Flowchart illustrating the proteogenomics analysis steps.

Figure 2.

Mapping of mass spectrometry-derived peptide data onto the VectorBase genome browser. The unique peptides identified by mass spectrometry (rectangle bars), which mapped to the known exons of the gene encoding salivary gland secreted protein 4 (SGS4) (AGAP009917-RA). The peptides identified in this study can be viewed as separate tracks on the VectorBase genome browser using the URL http://funcgen.vector base.org/gdav/das as DAS server and “JHU_Ag_v2” as the data source. The JHU_Ag_v2 track shows peptide data as JHU_Ag_xxxx, where JHU and Ag stand for Johns Hopkins University and An. gambiae, respectively; and “xxxx” denotes the serial number of the peptide. The MS/MS spectra of two representative peptides LESMLEYSDVQIDR (JHU_Ag_24279) and TVDIFVANMITFR (JHU_Ag_41147) are shown.

Figure 3.

Overview of mass spectrometry data used for genome annotation. (A) An estimation of the mass error of peptides in parts per million identified from mass spectrometric analysis of An. gambiae. (B) Chromosomal distribution of peptides identified by mass spectrometry. The number of peptides identified from each chromosome roughly parallels the estimated number of known and novel protein-coding genes in An. gambiae.

Figure 4.

(A) N-terminal extension of AGAP011939 using peptides mapping to an upstream intergenic region. Twenty peptides were mapped to an intergenic region upstream of the gene AGAP011939. SNAP predicts a longer gene model that is supported by novel peptides identified upstream of this gene. (B) Identification of a novel protein-coding gene using peptides mapping to an intergenic region. Sixteen peptides were mapped to an intergenic region on chromosome 3R, where the intron of a VectorBase gene model AGAP009515-RA was annotated on the opposite strand. The presence of a novel gene in this region is also indicated by the SNAP prediction program. (C) Correction of a gene structure using peptide mapping to an intron of an annotated gene. Fifteen peptides were identified in the intronic region of the gene AGAP008769. These peptides support two different gene models predicted by SNAP. (D) Identification of peptides translated in a different frame from the annotated protein sequence. Three GSSPs mapped within the coordinates of the sixth exon of the AGAP000622 gene that were not present in the predicted protein product of the gene. However, these peptides were present in the protein product of SNAP prediction and NCBI RefSeq annotation. (E) Identification of a novel protein-coding region using peptides mapping to the UTR of a gene.
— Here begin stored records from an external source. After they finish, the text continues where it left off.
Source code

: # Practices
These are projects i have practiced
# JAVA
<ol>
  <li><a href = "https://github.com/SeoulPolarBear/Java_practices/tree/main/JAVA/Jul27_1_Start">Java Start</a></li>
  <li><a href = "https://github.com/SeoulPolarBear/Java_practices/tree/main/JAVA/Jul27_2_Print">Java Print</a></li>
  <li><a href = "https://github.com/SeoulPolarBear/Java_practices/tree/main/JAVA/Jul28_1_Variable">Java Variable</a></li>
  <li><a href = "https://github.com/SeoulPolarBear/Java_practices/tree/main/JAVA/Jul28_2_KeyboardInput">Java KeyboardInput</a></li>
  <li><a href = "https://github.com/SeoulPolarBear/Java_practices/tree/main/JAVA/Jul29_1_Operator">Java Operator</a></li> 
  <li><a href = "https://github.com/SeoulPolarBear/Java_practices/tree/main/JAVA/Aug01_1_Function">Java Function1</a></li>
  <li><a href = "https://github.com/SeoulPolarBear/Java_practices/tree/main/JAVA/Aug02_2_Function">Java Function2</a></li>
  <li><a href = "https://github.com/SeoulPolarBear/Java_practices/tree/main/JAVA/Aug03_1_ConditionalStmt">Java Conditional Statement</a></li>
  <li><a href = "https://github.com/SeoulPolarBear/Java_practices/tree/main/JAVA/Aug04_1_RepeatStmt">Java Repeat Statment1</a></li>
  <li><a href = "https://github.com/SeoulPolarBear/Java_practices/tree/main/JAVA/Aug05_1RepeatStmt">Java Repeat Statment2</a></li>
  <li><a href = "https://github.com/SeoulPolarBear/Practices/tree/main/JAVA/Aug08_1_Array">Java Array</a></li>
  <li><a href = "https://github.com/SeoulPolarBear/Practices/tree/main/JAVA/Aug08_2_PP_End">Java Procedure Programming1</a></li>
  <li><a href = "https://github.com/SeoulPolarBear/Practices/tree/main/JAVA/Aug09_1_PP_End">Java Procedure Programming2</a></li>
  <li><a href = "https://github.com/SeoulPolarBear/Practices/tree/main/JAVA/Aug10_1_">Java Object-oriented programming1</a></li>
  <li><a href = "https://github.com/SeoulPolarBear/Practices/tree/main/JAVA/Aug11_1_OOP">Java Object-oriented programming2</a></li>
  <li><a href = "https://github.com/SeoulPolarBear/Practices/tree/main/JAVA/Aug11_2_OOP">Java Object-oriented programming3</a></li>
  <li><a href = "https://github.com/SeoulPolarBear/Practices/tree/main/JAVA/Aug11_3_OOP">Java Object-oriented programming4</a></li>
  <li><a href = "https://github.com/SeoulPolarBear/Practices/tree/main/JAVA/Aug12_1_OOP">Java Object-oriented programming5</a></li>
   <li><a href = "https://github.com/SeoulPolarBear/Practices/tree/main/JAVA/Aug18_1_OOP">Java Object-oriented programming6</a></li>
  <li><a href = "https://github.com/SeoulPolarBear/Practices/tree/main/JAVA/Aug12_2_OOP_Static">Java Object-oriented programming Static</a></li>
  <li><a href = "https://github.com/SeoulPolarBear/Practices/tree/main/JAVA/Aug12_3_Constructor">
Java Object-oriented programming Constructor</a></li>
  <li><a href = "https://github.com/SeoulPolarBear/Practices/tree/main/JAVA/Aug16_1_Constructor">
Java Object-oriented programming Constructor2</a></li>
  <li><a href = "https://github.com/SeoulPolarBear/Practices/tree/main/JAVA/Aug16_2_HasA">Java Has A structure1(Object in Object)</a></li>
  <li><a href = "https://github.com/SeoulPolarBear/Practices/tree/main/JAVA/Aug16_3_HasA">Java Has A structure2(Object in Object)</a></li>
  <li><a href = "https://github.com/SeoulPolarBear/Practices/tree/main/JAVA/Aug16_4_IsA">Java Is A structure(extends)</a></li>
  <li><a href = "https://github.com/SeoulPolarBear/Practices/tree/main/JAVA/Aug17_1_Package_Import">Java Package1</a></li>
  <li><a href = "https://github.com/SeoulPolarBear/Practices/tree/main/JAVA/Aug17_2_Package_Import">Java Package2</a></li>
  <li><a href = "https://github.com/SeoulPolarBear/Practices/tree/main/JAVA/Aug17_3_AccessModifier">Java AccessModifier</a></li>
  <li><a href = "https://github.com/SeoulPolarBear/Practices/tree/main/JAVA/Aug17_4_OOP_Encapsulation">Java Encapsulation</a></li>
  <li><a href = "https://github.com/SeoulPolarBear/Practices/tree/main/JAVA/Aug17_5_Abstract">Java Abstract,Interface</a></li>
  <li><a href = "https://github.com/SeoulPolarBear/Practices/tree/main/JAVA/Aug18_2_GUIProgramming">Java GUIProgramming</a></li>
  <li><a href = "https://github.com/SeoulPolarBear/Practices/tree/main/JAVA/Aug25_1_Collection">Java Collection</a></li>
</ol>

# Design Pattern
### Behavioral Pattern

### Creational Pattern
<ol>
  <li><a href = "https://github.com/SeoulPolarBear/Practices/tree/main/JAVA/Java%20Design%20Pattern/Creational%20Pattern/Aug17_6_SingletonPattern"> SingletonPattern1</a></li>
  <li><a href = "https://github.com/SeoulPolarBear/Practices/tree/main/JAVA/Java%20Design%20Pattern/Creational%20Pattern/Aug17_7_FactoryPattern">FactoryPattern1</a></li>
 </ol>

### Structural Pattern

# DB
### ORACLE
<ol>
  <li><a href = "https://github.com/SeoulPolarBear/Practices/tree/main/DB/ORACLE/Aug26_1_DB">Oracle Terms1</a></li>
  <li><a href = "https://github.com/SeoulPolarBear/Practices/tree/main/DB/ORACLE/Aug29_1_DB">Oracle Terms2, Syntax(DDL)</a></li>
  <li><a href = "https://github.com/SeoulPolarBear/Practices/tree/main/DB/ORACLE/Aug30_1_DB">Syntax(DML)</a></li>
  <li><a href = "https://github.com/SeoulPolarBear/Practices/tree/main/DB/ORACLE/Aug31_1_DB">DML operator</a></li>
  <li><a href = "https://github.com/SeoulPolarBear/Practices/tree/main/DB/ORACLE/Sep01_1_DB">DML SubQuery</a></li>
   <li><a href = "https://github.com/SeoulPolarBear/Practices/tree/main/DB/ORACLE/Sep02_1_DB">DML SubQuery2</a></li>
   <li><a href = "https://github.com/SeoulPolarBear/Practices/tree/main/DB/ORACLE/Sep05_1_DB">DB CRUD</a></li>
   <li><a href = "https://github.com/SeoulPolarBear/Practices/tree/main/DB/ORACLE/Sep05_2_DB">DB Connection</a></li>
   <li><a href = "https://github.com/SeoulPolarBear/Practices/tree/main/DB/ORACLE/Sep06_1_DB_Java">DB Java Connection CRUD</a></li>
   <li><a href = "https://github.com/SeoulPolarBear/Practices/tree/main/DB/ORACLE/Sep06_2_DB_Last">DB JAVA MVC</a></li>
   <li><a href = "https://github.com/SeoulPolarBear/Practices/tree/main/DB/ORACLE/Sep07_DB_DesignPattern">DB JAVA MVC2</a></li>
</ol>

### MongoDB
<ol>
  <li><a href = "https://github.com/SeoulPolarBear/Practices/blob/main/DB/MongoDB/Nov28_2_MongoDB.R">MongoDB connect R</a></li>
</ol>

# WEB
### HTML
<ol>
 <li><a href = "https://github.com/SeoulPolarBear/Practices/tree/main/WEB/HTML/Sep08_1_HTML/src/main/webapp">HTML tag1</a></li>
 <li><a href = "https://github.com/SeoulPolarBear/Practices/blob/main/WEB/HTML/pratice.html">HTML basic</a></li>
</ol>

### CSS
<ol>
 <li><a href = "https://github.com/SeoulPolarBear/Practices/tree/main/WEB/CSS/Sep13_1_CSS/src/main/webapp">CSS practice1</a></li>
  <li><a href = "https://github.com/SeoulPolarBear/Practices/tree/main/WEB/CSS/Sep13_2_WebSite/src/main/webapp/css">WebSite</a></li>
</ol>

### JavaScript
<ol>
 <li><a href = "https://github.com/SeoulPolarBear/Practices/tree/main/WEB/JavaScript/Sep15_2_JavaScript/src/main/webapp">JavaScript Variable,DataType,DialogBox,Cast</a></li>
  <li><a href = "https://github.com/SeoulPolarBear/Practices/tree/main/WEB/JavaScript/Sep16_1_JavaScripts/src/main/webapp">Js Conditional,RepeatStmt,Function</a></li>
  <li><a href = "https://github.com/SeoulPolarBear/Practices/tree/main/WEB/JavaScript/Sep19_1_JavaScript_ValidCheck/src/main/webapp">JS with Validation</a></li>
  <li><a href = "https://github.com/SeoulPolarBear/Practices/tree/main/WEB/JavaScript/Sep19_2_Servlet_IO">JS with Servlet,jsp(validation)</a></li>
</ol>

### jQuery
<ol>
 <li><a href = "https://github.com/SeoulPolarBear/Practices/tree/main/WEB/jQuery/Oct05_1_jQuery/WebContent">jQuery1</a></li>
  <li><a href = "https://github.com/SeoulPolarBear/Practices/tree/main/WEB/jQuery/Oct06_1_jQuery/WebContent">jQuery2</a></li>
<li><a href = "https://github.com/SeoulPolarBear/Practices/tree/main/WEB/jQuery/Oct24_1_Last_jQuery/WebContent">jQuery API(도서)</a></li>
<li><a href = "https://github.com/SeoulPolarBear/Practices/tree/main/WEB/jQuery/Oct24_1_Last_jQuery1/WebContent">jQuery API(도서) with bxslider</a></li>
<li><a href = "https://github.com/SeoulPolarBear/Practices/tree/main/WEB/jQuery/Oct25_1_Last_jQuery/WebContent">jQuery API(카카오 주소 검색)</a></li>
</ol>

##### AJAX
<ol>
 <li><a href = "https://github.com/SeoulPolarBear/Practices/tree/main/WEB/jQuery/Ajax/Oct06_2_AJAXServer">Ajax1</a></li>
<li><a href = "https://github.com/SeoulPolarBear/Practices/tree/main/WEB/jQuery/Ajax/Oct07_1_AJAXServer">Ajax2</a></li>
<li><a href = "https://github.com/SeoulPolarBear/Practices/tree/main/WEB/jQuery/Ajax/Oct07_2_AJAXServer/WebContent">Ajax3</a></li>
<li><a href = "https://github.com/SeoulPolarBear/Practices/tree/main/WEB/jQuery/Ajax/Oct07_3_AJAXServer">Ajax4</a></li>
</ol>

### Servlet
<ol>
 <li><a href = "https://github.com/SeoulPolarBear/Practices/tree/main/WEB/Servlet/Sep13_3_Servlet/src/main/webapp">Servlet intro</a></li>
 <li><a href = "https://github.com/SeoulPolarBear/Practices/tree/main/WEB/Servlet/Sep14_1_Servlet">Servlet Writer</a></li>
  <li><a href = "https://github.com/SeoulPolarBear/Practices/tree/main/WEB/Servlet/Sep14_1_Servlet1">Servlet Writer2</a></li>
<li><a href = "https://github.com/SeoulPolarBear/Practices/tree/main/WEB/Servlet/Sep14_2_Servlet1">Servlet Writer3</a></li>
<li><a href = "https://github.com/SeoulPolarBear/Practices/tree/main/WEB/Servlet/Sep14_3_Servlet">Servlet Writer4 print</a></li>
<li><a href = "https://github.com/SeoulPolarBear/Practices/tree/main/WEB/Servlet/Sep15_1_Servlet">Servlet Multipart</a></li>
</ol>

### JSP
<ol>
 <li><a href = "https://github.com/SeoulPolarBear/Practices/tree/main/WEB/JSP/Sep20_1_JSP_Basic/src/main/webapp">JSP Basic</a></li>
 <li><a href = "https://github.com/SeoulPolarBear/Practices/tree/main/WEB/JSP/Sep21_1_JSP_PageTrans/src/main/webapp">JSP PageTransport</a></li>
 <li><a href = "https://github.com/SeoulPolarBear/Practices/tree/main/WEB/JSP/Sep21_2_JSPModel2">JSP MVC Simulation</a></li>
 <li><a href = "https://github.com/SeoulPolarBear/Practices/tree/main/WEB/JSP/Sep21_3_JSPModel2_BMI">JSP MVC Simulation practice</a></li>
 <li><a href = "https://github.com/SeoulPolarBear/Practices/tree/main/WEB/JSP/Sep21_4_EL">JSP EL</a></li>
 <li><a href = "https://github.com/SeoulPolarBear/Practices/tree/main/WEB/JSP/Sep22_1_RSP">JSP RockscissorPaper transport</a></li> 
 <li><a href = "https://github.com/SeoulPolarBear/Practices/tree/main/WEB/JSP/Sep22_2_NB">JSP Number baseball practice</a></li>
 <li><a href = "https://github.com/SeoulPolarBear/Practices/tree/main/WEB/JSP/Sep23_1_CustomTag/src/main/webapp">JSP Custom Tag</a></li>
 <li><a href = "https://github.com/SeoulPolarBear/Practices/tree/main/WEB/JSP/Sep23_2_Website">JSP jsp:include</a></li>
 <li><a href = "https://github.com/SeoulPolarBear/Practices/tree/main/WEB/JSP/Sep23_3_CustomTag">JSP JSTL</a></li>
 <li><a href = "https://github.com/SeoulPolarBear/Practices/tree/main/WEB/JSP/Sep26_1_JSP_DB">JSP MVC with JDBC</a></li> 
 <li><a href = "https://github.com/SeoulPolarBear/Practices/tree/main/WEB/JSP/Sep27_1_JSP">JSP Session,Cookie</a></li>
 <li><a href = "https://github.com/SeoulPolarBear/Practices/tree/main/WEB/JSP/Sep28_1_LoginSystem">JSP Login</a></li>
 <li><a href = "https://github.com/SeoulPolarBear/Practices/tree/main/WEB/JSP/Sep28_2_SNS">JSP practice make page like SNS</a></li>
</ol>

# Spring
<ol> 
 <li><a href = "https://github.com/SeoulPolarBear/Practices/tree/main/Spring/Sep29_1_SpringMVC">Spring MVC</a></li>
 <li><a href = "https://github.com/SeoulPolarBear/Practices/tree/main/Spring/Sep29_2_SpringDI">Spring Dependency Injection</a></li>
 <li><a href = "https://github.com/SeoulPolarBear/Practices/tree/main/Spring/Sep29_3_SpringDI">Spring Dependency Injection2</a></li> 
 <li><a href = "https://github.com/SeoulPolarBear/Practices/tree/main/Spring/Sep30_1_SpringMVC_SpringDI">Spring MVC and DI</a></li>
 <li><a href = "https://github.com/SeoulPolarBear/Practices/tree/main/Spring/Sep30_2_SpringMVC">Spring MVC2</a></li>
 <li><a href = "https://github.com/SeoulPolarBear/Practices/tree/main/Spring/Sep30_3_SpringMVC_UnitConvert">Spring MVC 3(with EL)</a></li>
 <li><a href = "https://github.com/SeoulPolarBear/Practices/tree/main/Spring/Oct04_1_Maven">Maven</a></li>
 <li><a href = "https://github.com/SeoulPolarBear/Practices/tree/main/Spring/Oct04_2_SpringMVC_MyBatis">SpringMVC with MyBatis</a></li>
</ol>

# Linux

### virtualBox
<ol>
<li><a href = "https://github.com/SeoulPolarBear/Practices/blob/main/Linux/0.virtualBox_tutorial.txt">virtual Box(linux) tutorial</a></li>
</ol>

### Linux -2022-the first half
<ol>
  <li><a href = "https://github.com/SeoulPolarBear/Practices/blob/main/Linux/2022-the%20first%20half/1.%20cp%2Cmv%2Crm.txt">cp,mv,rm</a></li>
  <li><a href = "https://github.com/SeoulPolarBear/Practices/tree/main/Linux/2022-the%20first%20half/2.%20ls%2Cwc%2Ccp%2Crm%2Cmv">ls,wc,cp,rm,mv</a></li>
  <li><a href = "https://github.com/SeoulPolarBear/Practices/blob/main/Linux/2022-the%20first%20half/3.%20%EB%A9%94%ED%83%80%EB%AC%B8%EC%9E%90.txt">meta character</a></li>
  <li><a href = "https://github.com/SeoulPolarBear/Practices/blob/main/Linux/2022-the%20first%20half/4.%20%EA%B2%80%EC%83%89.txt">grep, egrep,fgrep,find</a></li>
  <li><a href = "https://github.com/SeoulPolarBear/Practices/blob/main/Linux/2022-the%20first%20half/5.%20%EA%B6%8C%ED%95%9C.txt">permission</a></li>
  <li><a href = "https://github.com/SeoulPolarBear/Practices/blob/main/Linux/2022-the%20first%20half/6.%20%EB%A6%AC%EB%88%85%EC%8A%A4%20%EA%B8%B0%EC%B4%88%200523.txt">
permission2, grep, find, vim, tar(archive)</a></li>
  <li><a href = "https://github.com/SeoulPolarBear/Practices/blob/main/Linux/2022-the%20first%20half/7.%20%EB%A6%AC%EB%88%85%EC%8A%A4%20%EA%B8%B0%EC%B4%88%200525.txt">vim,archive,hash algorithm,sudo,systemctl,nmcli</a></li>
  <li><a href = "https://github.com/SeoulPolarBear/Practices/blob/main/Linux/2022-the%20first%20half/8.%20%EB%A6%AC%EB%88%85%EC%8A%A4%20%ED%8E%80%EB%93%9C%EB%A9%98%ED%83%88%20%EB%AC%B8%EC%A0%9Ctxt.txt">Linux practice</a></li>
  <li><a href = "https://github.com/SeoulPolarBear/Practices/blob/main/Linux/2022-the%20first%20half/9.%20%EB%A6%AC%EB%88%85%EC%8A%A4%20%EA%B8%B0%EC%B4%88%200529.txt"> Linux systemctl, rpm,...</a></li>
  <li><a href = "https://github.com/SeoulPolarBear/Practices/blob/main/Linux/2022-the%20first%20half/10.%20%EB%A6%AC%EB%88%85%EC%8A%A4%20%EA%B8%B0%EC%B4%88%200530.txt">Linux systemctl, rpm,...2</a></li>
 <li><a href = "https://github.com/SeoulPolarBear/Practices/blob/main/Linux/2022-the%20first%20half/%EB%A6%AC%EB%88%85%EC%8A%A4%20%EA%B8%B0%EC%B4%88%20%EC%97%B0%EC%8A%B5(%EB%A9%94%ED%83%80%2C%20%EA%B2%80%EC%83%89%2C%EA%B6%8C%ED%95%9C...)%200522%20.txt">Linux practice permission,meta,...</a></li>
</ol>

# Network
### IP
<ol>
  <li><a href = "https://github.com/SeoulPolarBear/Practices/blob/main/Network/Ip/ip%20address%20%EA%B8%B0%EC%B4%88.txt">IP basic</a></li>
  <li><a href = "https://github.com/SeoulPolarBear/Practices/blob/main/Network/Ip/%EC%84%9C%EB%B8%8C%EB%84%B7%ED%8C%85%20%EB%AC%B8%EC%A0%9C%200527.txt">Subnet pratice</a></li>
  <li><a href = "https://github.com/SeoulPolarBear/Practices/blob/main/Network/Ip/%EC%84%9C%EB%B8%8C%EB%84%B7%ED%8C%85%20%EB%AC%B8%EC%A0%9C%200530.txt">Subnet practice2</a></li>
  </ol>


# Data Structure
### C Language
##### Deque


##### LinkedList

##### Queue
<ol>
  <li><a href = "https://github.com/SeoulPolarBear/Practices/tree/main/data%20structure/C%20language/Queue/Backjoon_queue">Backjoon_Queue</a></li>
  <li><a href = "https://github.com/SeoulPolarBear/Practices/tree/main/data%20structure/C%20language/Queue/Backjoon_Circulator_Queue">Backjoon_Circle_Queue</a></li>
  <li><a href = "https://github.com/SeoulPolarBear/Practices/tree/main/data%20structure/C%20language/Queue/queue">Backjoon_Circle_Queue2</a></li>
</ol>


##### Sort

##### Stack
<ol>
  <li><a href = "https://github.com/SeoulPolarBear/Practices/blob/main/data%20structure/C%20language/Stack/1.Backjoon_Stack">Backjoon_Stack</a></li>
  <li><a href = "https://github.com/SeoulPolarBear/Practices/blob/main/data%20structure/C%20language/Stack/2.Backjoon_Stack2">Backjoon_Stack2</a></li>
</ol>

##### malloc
Five GSSPs mapped to the 3′-UTR region of the AGAP009974 gene. The SNAP prediction model for this genomic region supports a C-terminal extension of the protein encoded by the AGAP009974 gene. (F) Identification of a novel splice form. The peptide, IIEDSDYVAVLFYKPECK, was identified in the MS/MS ion search against the novel splice junction database of hypothetical splice isoforms. This novel splicing event, which occurred between exons 3 and 5 of the AGAP006452-RA gene, is also observed in Culex quinquefasciatus.

Figure 5.

Validation of mass spectrometry-derived data using RT-PCR and cDNA sequencing. RT-PCR products were sequenced on both strands, and the resulting sequences were submitted to GenBank. GenBank accession numbers are indicated above each lane. (A) RT-PCR validation of 35 novel genes. (B) RT-PCR validation of 70 gene models that led to the correction of existing VectorBase gene annotations in genebuild AgambP3.4. The genes that belong to novel categories with respect to genebuild AgambP3.6 are marked with an asterisk (*).